Sensor and actuator applications comprise two main functions that are controlled by microcontroller peripherals, that is, voltage and current sensing via Analog-to-Digital Converters (ADC), and actuator control via timers.
An important factor in sensor and actuator applications is the accuracy of the control loop. Higher accuracy results in improved efficiency; this is particularly relevant in applications such as motor control, digital power conversion, and injection control. However, the higher the switching frequency, the more limited the resolution.
A challenge in increasing resolution of the control loop is the accuracy of the timers with respect to Pulse Width Modulation (PWM) frequency adjustment.

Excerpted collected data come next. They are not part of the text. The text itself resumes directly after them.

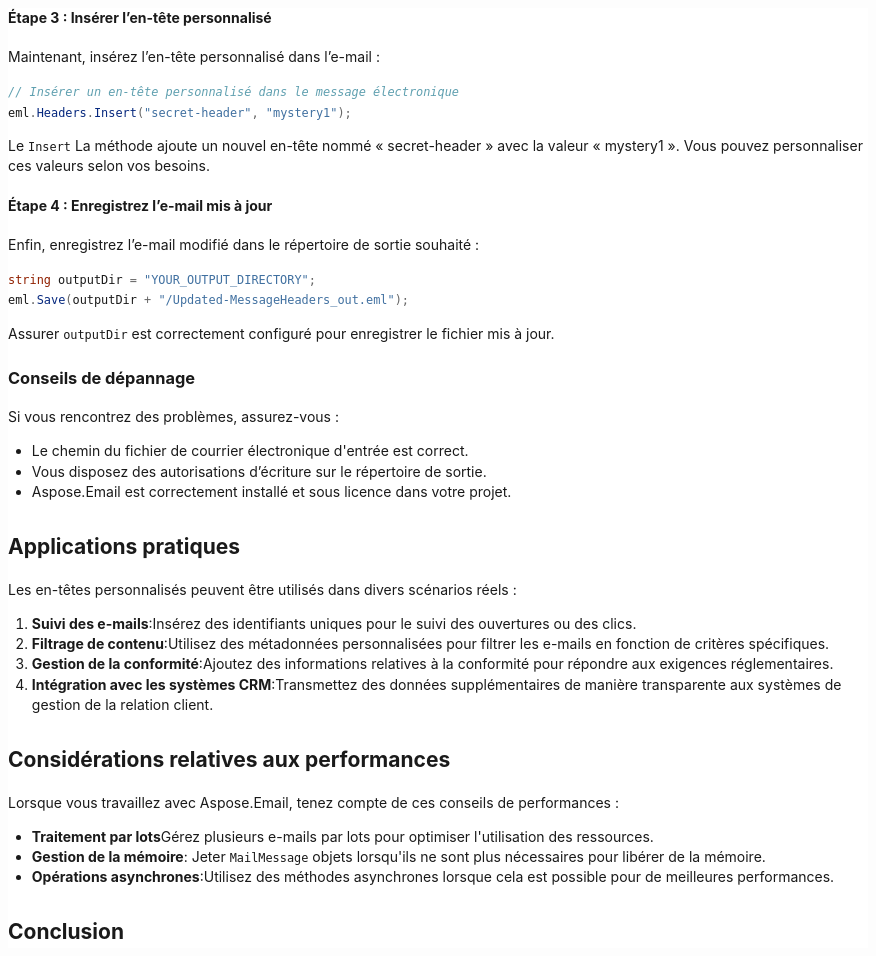 #### Étape 3 : Insérer l’en-tête personnalisé

Maintenant, insérez l’en-tête personnalisé dans l’e-mail :

```csharp
// Insérer un en-tête personnalisé dans le message électronique
eml.Headers.Insert("secret-header", "mystery1");
```

Le `Insert` La méthode ajoute un nouvel en-tête nommé « secret-header » avec la valeur « mystery1 ». Vous pouvez personnaliser ces valeurs selon vos besoins.

#### Étape 4 : Enregistrez l’e-mail mis à jour

Enfin, enregistrez l’e-mail modifié dans le répertoire de sortie souhaité :

```csharp
string outputDir = "YOUR_OUTPUT_DIRECTORY";
eml.Save(outputDir + "/Updated-MessageHeaders_out.eml");
```

Assurer `outputDir` est correctement configuré pour enregistrer le fichier mis à jour.

### Conseils de dépannage

Si vous rencontrez des problèmes, assurez-vous :
- Le chemin du fichier de courrier électronique d'entrée est correct.
- Vous disposez des autorisations d’écriture sur le répertoire de sortie.
- Aspose.Email est correctement installé et sous licence dans votre projet.

## Applications pratiques

Les en-têtes personnalisés peuvent être utilisés dans divers scénarios réels :

1. **Suivi des e-mails**:Insérez des identifiants uniques pour le suivi des ouvertures ou des clics.
2. **Filtrage de contenu**:Utilisez des métadonnées personnalisées pour filtrer les e-mails en fonction de critères spécifiques.
3. **Gestion de la conformité**:Ajoutez des informations relatives à la conformité pour répondre aux exigences réglementaires.
4. **Intégration avec les systèmes CRM**:Transmettez des données supplémentaires de manière transparente aux systèmes de gestion de la relation client.

## Considérations relatives aux performances

Lorsque vous travaillez avec Aspose.Email, tenez compte de ces conseils de performances :

- **Traitement par lots**Gérez plusieurs e-mails par lots pour optimiser l'utilisation des ressources.
- **Gestion de la mémoire**: Jeter `MailMessage` objets lorsqu'ils ne sont plus nécessaires pour libérer de la mémoire.
- **Opérations asynchrones**:Utilisez des méthodes asynchrones lorsque cela est possible pour de meilleures performances.

## Conclusion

In order to have a timer that can generate a PWM signal having a frequency encoded with a resolution of 14 bits for an actuator that operates around 200 kHz, the internal timer clock should be approximately 3.2 GHz. Such a high clock frequency is difficult to generate within state of the art microcontrollers.
A current solution involves timers running at maximum possible speeds. However, a majority of timers available inside state of the art microcontrollers cannot surpass hundreds of megahertz. This solution therefore cannot achieve a high enough accuracy.
An alternative solution implements logic operating in the gigahertz range by means of implementing a full custom design. However, this second solution is expensive to implement with full custom logic running at high frequency. Also, this solution is not scalable; every time a new device is developed, the logic needs to be redesigned dependent on the device's clock frequency.